Santo Stefano, il martire che ha accettato il “rischio di amare”
Martire, come sappiamo, significa testimone. Ogni anno la liturgia del Natale è seguita dalla festa di Santo Stefano, diacono e primo martire, che viene presentato come colui in cui si è pienamente realizzata la missione di ognuno di noi, di essere testimone di Cristo, ognuno secondo la sua chiamata, seguendo fedelmente i disegni di Dio. Essere testimone, infatti, è la chiamata per ogni cristiano.
La testimonianza del cristiano non ha però nulla di eroico, non è riservata a pochi coraggiosi, a soldati scelti: è quella della madre che dedica la sua vita per educare e allevare i figli, del padre che con fatica, costanza e onestà sostiene la sua famiglia con il proprio lavoro, del figlio o della figlia che accudisce la propria madre anziana…è quella di tutti coloro che nel nome di Cristo accettano la volontà di Dio e così permettono a Cristo di agire nella loro vita.

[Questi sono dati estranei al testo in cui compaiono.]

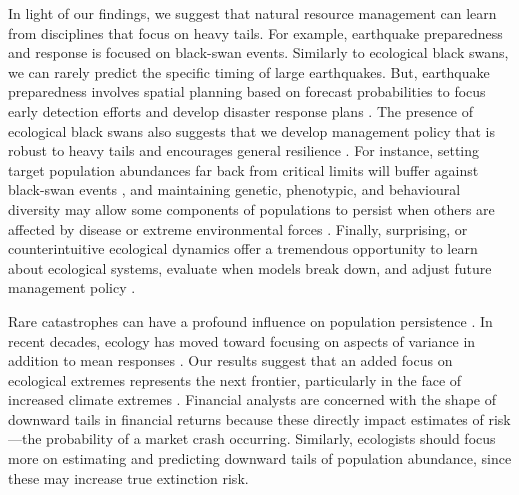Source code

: \documentclass[9pt,twocolumn,twoside]{pnas-new}
\begin{document}
In light of our findings, we suggest that natural resource management can
learn from disciplines that focus on heavy tails. For example, earthquake
preparedness and response is focused on black-swan events. Similarly to
ecological black swans, we can rarely predict the specific timing of large
earthquakes. But, earthquake preparedness involves spatial planning based on
forecast probabilities to focus early detection efforts and develop disaster
response plans \cite{nrc2007}. The presence of ecological black swans also suggests that we
develop management policy that is robust to heavy tails and encourages
general resilience \cite{carpenter2012}. For instance, setting target
population abundances far back from critical limits will buffer against black-swan
events \cite{caddy1996}, and maintaining genetic, phenotypic, and behavioural
diversity may allow some components of populations to persist when others are
affected by disease or extreme environmental forces \cite{schindler2010}.
Finally, surprising, or counterintuitive ecological dynamics offer a tremendous
opportunity to learn about ecological systems, evaluate when models break down,
and adjust future management policy \cite{doak2008, lindenmayer2010}.

Rare catastrophes can have a profound influence on population
persistence \cite{mangel1994}. In recent decades, ecology has moved toward
focusing on aspects of variance in addition to mean
responses \cite{thompson2013}. Our results suggest that an added focus on
ecological extremes represents the next frontier, particularly in the face of
increased climate extremes \cite{meehl2004, ipcc2012, thompson2013}. Financial
analysts are concerned with the shape of downward tails in financial returns
because these directly impact estimates of risk---the probability of a
market crash occurring.
Similarly, ecologists should focus more
on estimating and predicting downward tails of population abundance, since
these may increase true extinction risk.
\end{document}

È testimone quell’uomo che ha messo Cristo al primo posto, per cercare in Lui la vita, cercare la sua Santa volontà nella vita concreta, nei fatti di tutti i giorni, dal lavoro alle preoccupazioni, dagli affetti ai soldi. Seguire Cristo è scoprire che possiamo vivere una vita realizzata, una vita in cui, affidandoci a Lui, diventiamo capaci di donarci: alla famiglia, agli amici, alle difficoltà, al lavoro.
Così essere testimone non è altro che aver imparato da Cristo ad amare; perché la più grande schiavitù, la tentazione che abbiamo è proprio quella della “paura al rischio dell’amore”: quando incontriamo Cristo e quando decidiamo di seguirlo sul serio, mettendolo al primo posto, riceviamo una gioia immensa, la Gioia di chi sa donare, di chi sa amare.
La stessa gioia di ogni testimone, di ogni martire, come Santo Stefano, che “accetta il rischio di amare”.